Cinquante pays ont des législations pénalisant la transmission (volontaire ou non intentionnelle) ou le risque d'exposition au VIH (c'est-à-dire sans transmission effective). Ces dix dernières années, une vingtaine de pays africains ont spécifiquement introduit dans leur code pénal des lois pénalisant la transmission du VIH ou le risque d'exposition. Moono Nyambe de GNP+ (Global Network of People Living with HIV, Europe) a relevé que si le nombre de pays ayant décidé d’introduire des mesures de criminalisation est en augmentation, sur tous les continents sans exception, les pays assouplissant leurs lois relèvent de l’exception (Sierra Leone, Ghana, Pays-Bas).
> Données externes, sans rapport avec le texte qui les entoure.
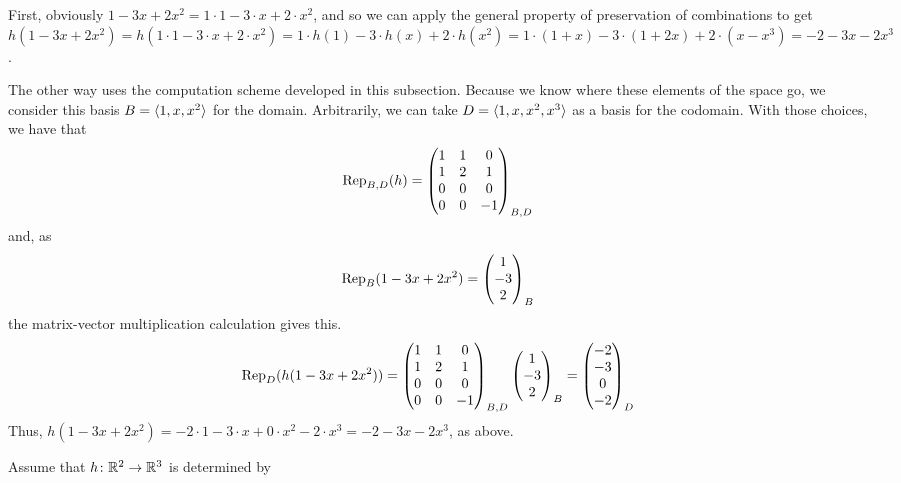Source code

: \begin{exercises}
\begin{answer}
      First, obviously $1-3x+2x^2=1\cdot 1-3\cdot x+2\cdot x^2$, and so we can
      apply the general property of preservation of combinations to get
      $h(1-3x+2x^2)
       =h(1\cdot 1-3\cdot x+2\cdot x^2) 
       =1\cdot h(1)-3\cdot h(x)+2\cdot h(x^2) 
       =1\cdot (1+x)-3\cdot (1+2x)+2\cdot (x-x^3) 
       =-2-3x-2x^3$.

      The other way uses the computation scheme developed in this subsection.
      Because we know where these elements of the space go, we consider
      this basis \( B=\sequence{1,x,x^2} \) for the domain.
      Arbitrarily, we can take \( D=\sequence{1,x,x^2,x^3} \)
      as a basis for the codomain.
      With those choices, we have that
      \begin{equation*}
        \rep{h}{B,D}
        =\begin{pmatrix}
           1   &1  &0  \\
           1   &2  &1  \\
           0   &0  &0  \\
           0   &0  &-1
         \end{pmatrix}_{B,D}
      \end{equation*}
      and, as
      \begin{equation*}
        \rep{1-3x+2x^2}{B}=\colvec{1 \\ -3 \\ 2}_B
      \end{equation*}
      the matrix-vector multiplication calculation gives this.
      \begin{equation*}
        \rep{h(1-3x+2x^2)}{D}=
         \begin{pmatrix}
           1   &1  &0  \\
           1   &2  &1  \\
           0   &0  &0  \\
           0   &0  &-1
         \end{pmatrix}_{B,D}
         \colvec{1 \\ -3 \\ 2}_B
         =\colvec{-2 \\ -3 \\ 0 \\ -2}_D
      \end{equation*}
      Thus, \( h(1-3x+2x^2)
              =-2\cdot 1-3\cdot x+0\cdot x^2-2\cdot x^3
              =-2-3x-2x^3 \),
      as above.  
    \end{answer}
  \recommended \item  
    Assume that \( \map{h}{\Re^2}{\Re^3} \) is determined by 

\end{exercises}
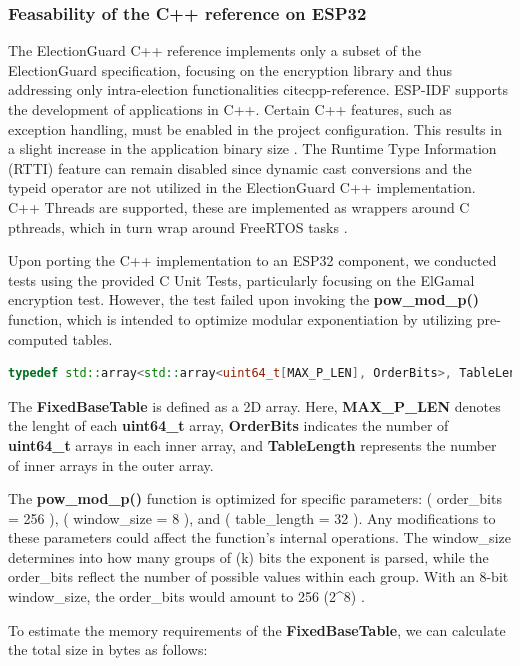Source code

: \subsubsection{Feasability of the C++ reference on ESP32}
The ElectionGuard C++ reference implements only a subset of the ElectionGuard specification, focusing on the encryption library and thus addressing only intra-election functionalities cite{cpp-reference}. ESP-IDF supports the development of applications in C++. Certain C++ features, such as exception handling, must be enabled in the project configuration. This results in a slight increase in the application binary size \cite{esp-prog}. The Runtime Type Information (RTTI) feature can remain disabled since dynamic cast conversions and the typeid operator are not utilized in the ElectionGuard C++ implementation. C++ Threads are supported, these are implemented as wrappers around C pthreads, which in turn wrap around FreeRTOS tasks \cite{esp-prog}.

Upon porting the C++ implementation to an ESP32 component, we conducted tests using the provided C Unit Tests, particularly focusing on the ElGamal encryption test. However, the test failed upon invoking the \textbf{pow\_mod\_p()} function, which is intended to optimize modular exponentiation by utilizing pre-computed tables.

\begin{lstlisting}[language=C++, caption={FixedBaseTable Definition}]
    typedef std::array<std::array<uint64_t[MAX_P_LEN], OrderBits>, TableLength> FixedBaseTable;
\end{lstlisting}

The \textbf{FixedBaseTable} is defined as a 2D array. Here, \textbf{MAX\_P\_LEN} denotes the lenght of each \textbf{uint64\_t} array, \textbf{OrderBits} indicates the number of \textbf{uint64\_t} arrays in each inner array, and \textbf{TableLength} represents the number of inner arrays in the outer array.

The \textbf{pow\_mod\_p()} function is optimized for specific parameters: ( order\_bits = 256 ), ( window\_size = 8 ), and ( table\_length = 32 ). Any modifications to these parameters could affect the function's internal operations. The window\_size determines into how many groups of (k) bits the exponent is parsed, while the order\_bits reflect the number of possible values within each group. With an 8-bit window\_size, the order\_bits would amount to 256 (2^8) \cite[22]{eg-spec}.

To estimate the memory requirements of the \textbf{FixedBaseTable}, we can calculate the total size in bytes as follows:	


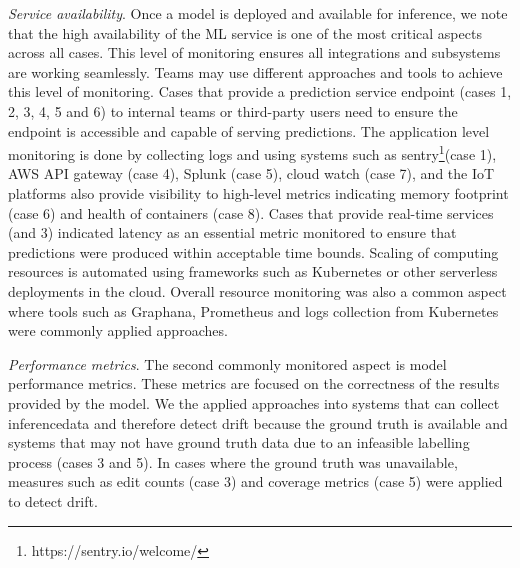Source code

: \textit{Service availability}. Once a model is deployed and available for inference, we note that the high availability of the ML service is one of the most critical aspects across all cases. This level of monitoring ensures all integrations and subsystems are working seamlessly. Teams may use different approaches and tools to achieve this level of monitoring. Cases that provide a prediction service endpoint (cases 1, 2, 3, 4, 5 and 6) to internal teams or third-party users need to ensure the endpoint is accessible and capable of serving predictions. The application level monitoring is done by collecting logs and using systems such as sentry\footnote{https://sentry.io/welcome/}(case 1), AWS API gateway (case 4), Splunk (case 5), cloud watch (case 7), and the IoT platforms also provide visibility to high-level metrics indicating memory footprint (case 6) and health of containers (case 8).
Cases that provide real-time services (\DIFdelbegin {}\DIFdelend \DIFaddbegin {}\DIFaddend and 3) indicated latency as an essential metric monitored to ensure that predictions were produced within acceptable time bounds. Scaling of computing resources is automated using frameworks such as Kubernetes or other serverless deployments in the cloud. Overall resource monitoring was also a common aspect where tools such as Graphana, Prometheus and logs collection from Kubernetes were commonly applied approaches.

\textit{Performance metrics}. The second commonly monitored aspect is model performance metrics. These metrics are focused on the correctness of the results provided by the model. We \DIFdelbegin {}\DIFdelend \DIFaddbegin {}\DIFaddend the applied approaches into systems that can collect inference\DIFaddbegin \DIFadd{, }\DIFaddend data and therefore detect drift because the ground truth is available and systems that may not have ground truth data due to an infeasible labelling process (cases 3 and 5). In cases where the ground truth was unavailable, measures such as edit counts (case 3) and coverage metrics (case 5) were applied to detect drift. %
Susan Timberlake de l'ONUSIDA, une organisation internationale qui s’oppose fermement à la pénalisation, remarque que certains pays ont décidé de se doter de lois très répressives, mais n’ont, fort heureusement, pas les outils pour les appliquer (système judiciaire défaillant notamment)

Les experts se sont montrés unanimes sur le fait que cette criminalisation n’a pas d’impact positif sur la lutte contre l’épidémie, mais qu'elle a, au contraire, des effets néfastes dans le domaine de la prévention. L'ONUSIDA et l’OMS (Organisation mondiale pour la santé) ont une position très claire sur la question. La pénalisation minimise, en effet, le principe de "responsabilité partagée", décourage le dépistage, met l’accent sur la répression plutôt que sur la sensibilisation de terrain, etc. Dans le domaine des droits humains, le bilan n’est pas meilleur : la criminalisation accentue la stigmatisation et la vulnérabilité des personnes vivant avec le VIH. Les experts ont également relevé que la pénalisation relève d’une vision dépassée de la maladie, pour laquelle une contamination équivaut à une condamnation à mort. Les progrès scientifiques et la compréhension de la maladie ont été si rapides qu’ils ont éloigné les médecins des législateurs et des juristes (magistrats, avocats, procureurs, etc.). Les participants ont non seulement appelé les associations à favoriser les liens entre ces différents acteurs, mais également à mieux informer l’opinion publique, notamment par le biais d’un lien plus fort avec les médias.Un kit juridique international destiné aux juges et aux avocats a été présenté à cette occasion, fruit d’une collaboration entre le Réseau juridique canadien VIH/sida, AIDES, GNP+ et le Groupe sida Genève. Une conférence de presse présentant ce projet est prévue jeudi 23 juillet. Un compte-rendu sera proposé sur Fil Rouge, le blog du Groupe sida Genève.